● Your task: Here is a set of records. Copy them all exactly.

● Extracted material:
---+---

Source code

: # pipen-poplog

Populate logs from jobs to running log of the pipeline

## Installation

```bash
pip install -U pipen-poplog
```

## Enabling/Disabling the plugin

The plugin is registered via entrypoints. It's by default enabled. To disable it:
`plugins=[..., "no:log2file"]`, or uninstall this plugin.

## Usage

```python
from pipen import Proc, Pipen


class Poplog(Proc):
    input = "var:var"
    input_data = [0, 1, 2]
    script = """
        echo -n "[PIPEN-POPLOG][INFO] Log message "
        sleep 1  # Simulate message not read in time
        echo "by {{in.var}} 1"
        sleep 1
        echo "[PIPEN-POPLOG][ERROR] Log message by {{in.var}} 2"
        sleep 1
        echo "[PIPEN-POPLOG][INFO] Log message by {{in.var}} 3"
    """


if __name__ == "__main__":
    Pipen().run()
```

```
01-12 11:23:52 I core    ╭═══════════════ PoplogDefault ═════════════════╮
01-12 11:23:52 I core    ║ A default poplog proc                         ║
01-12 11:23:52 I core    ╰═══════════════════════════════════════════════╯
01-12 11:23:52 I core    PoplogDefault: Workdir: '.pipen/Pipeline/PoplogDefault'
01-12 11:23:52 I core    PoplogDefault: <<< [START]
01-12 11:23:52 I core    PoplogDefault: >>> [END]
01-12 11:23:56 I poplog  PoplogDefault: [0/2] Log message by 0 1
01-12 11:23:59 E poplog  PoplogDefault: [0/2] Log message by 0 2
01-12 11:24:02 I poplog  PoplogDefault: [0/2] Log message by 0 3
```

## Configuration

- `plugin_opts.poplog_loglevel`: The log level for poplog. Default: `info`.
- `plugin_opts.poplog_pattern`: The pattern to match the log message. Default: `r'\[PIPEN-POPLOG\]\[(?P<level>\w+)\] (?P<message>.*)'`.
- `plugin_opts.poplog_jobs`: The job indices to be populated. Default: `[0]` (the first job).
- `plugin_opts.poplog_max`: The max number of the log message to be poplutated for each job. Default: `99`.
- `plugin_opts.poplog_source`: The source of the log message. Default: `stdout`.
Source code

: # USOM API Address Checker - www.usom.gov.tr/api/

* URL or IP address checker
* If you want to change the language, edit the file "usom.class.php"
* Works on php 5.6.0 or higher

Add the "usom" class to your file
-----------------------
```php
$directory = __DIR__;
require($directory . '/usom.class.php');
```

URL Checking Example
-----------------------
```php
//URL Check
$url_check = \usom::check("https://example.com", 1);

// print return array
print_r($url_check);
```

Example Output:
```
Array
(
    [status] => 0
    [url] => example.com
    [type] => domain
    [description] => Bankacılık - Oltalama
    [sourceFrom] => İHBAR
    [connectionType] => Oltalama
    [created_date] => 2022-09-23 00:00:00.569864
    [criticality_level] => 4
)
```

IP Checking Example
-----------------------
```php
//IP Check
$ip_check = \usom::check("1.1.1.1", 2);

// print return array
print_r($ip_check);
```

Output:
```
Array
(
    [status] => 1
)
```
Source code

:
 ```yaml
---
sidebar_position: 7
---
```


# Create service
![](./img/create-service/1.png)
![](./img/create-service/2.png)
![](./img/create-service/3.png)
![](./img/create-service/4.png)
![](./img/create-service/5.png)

---+---

● Result of the task:
Source code

: # pipen-poplog

Populate logs from jobs to running log of the pipeline

## Installation

```bash
pip install -U pipen-poplog
```

## Enabling/Disabling the plugin

The plugin is registered via entrypoints. It's by default enabled. To disable it:
`plugins=[..., "no:log2file"]`, or uninstall this plugin.

## Usage

```python
from pipen import Proc, Pipen


class Poplog(Proc):
    input = "var:var"
    input_data = [0, 1, 2]
    script = """
        echo -n "[PIPEN-POPLOG][INFO] Log message "
        sleep 1  # Simulate message not read in time
        echo "by {{in.var}} 1"
        sleep 1
        echo "[PIPEN-POPLOG][ERROR] Log message by {{in.var}} 2"
        sleep 1
        echo "[PIPEN-POPLOG][INFO] Log message by {{in.var}} 3"
    """


if __name__ == "__main__":
    Pipen().run()
```

```
01-12 11:23:52 I core    ╭═══════════════ PoplogDefault ═════════════════╮
01-12 11:23:52 I core    ║ A default poplog proc                         ║
01-12 11:23:52 I core    ╰═══════════════════════════════════════════════╯
01-12 11:23:52 I core    PoplogDefault: Workdir: '.pipen/Pipeline/PoplogDefault'
01-12 11:23:52 I core    PoplogDefault: <<< [START]
01-12 11:23:52 I core    PoplogDefault: >>> [END]
01-12 11:23:56 I poplog  PoplogDefault: [0/2] Log message by 0 1
01-12 11:23:59 E poplog  PoplogDefault: [0/2] Log message by 0 2
01-12 11:24:02 I poplog  PoplogDefault: [0/2] Log message by 0 3
```

## Configuration

- `plugin_opts.poplog_loglevel`: The log level for poplog. Default: `info`.
- `plugin_opts.poplog_pattern`: The pattern to match the log message. Default: `r'\[PIPEN-POPLOG\]\[(?P<level>\w+)\] (?P<message>.*)'`.
- `plugin_opts.poplog_jobs`: The job indices to be populated. Default: `[0]` (the first job).
- `plugin_opts.poplog_max`: The max number of the log message to be poplutated for each job. Default: `99`.
- `plugin_opts.poplog_source`: The source of the log message. Default: `stdout`.
Source code

: # USOM API Address Checker - www.usom.gov.tr/api/

* URL or IP address checker
* If you want to change the language, edit the file "usom.class.php"
* Works on php 5.6.0 or higher

Add the "usom" class to your file
-----------------------
```php
$directory = __DIR__;
require($directory . '/usom.class.php');
```

URL Checking Example
-----------------------
```php
//URL Check
$url_check = \usom::check("https://example.com", 1);

// print return array
print_r($url_check);
```

Example Output:
```
Array
(
    [status] => 0
    [url] => example.com
    [type] => domain
    [description] => Bankacılık - Oltalama
    [sourceFrom] => İHBAR
    [connectionType] => Oltalama
    [created_date] => 2022-09-23 00:00:00.569864
    [criticality_level] => 4
)
```

IP Checking Example
-----------------------
```php
//IP Check
$ip_check = \usom::check("1.1.1.1", 2);

// print return array
print_r($ip_check);
```

Output:
```
Array
(
    [status] => 1
)
```
Source code

:
 ```yaml
---
sidebar_position: 7
---
```


# Create service
![](./img/create-service/1.png)
![](./img/create-service/2.png)
![](./img/create-service/3.png)
![](./img/create-service/4.png)
![](./img/create-service/5.png)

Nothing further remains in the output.